From Casetext: Smarter Legal Research

Bermudez-Zenon v. Allende-Vigo

United States District Court, D. Puerto Rico
Jun 24, 2008
CIVIL 05-1528CCC (D.P.R. Jun. 24, 2008)

Opinion

CIVIL 05-1528CCC.

June 24, 2008


OPINION AND ORDER


The case before us, filed pursuant to the Civil Rights Act, arises from events occurring during the early morning hours of May 18, 2004. Plaintiff Héctor Bermúdez-Zenón alleges that he suffered physical injuries at the hands of family members/codefendants: his wife Myriam Allende Vigo and sons Shaka and Samory Bermúdez-Allende, as well as violations of his rights under the Fourth and Fourteenth Amendments of the United States Constitution by the Commonwealth of Puerto Rico, the Puerto Rico Police Department, and three of its police agents. As we stated in an earlier opinion, the pro se complaint is unclear as to which claims apply to which defendants — it contains only vague and generic allegations as to all defendants without any distinction between the police agents and the civilian family members. After dismissal of the Commonwealth of Puerto Rico, its police department, and the police agents in their official capacities and the claims under 42 U.S.C. §§ 1981 and 1983, and Art. 1803 of the Civil Code of Puerto Rico, the only remaining federal claims are those under Section 1983 against the police agents in their personal capacities for the alleged violation of plaintiff's Fourth and Fourteenth Amendment rights. The Court now has before it three motions for summary judgment filed by police agents Luis Guzmán-Ocasio, Nancy Isaac-Burgos and Arnaldo Monroig on September 28, 2008 (docket entries 45, 47 and 49 respectively) seeking dismissal of the remaining federal claim. The motions remain unopposed.
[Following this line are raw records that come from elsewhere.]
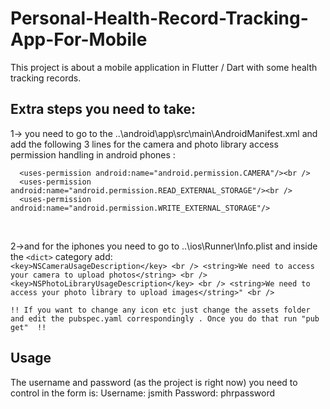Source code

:# Personal-Health-Record-Tracking-App-For-Mobile
This project is about a mobile application in Flutter / Dart with some health tracking records.

## Extra steps you need to take: <br />
1-> you need to go to the ..\android\app\src\main\AndroidManifest.xml and add the following 3 lines for the camera and photo library access permission handling in android phones :<br />
```
  <uses-permission android:name="android.permission.CAMERA"/><br />
  <uses-permission android:name="android.permission.READ_EXTERNAL_STORAGE"/><br />
  <uses-permission android:name="android.permission.WRITE_EXTERNAL_STORAGE"/>
```
<br />


2->and for the iphones you need to go to ..\ios\Runner\Info.plist and inside the ```<dict>``` category add: <br />
    ```
    <key>NSCameraUsageDescription</key> <br />
    <string>We need to access your camera to upload photos</string> <br />
    <key>NSPhotoLibraryUsageDescription</key> <br />
    <string>We need to access your photo library to upload images</string>" <br />
    ```

    !! If you want to change any icon etc just change the assets folder and edit the pubspec.yaml correspondingly . Once you do that run "pub get"  !!

  ## Usage
   The username and password (as the project is right now) you need to control in the form is: Username: jsmith Password: phrpassword
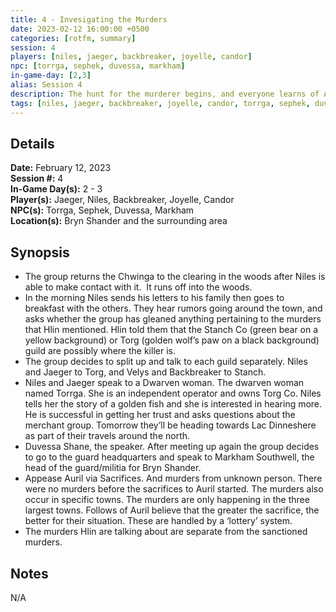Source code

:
 ```yaml
---
title: 4 - Invesigating the Murders
date: 2023-02-12 16:00:00 +0500
categories: [rotfm, summary]
session: 4
players: [niles, jaeger, backbreaker, joyelle, candor]
npc: [torrga, sephek, duvessa, markham]
in-game-day: [2,3]
alias: Session 4
description: The hunt for the murderer begins, and everyone learns of Auril's sacrifices.
tags: [niles, jaeger, backbreaker, joyelle, candor, torrga, sephek, duvessa, markham]
---
```


## Details

**Date:** February 12, 2023 <br>
**Session #:** 4 <br>
**In-Game Day(s):** 2 - 3 <br>
**Player(s):** Jaeger, Niles, Backbreaker, Joyelle, Candor <br>
**NPC(s):** Torrga, Sephek, Duvessa, Markham <br>
**Location(s):** Bryn Shander and the surrounding area <br>

## Synopsis
- The group returns the Chwinga to the clearing in the woods after Niles is able to make contact with it.  It runs off into the woods.
- In the morning Niles sends his letters to his family then goes to breakfast with the others. They hear rumors going around the town, and asks whether the group has gleaned anything pertaining to the murders that Hlin mentioned. Hlin told them that the Stanch Co (green bear on a yellow background) or Torg (golden wolf’s paw on a black background) guild are possibly where the killer is.
- The group decides to split up and talk to each guild separately. Niles and Jaeger to Torg, and Velys and Backbreaker to Stanch.
- Niles and Jaeger speak to a Dwarven woman. The dwarven woman named Torrga. She is an independent operator and owns Torg Co. Niles tells her the story of a golden fish and she is interested in hearing more. He is successful in getting her trust and asks questions about the merchant group. Tomorrow they’ll be heading towards Lac Dinneshere as part of their travels around the north.
- Duvessa Shane, the speaker. After meeting up again the group decides to go to the guard headquarters and speak to Markham Southwell, the head of the guard/militia for Bryn Shander.
- Appease Auril via Sacrifices. And murders from unknown person. There were no murders before the sacrifices to Auril started. The murders also occur in specific towns. The murders are only happening in the three largest towns. Follows of Auril believe that the greater the sacrifice, the better for their situation. These are handled by a ‘lottery’ system.
- The murders Hlin are talking about are separate from the sanctioned murders.

## Notes
N/A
Agent Guzmán's motion can be dispatched on one salient point: his absence from and lack of participation in the events alleged. The uncontested fact that Guzman has never met the plaintiff and did not work on May 18, 2004, the date of the events in question, is supported by his statement under penalty of perjury dated September 27, 2007, as well as a copy of his Puerto Rico Police Department Attendance Report for the period of May 3, 2004 through May 30, 2004, which reflects that May 18, 2004 was his day off.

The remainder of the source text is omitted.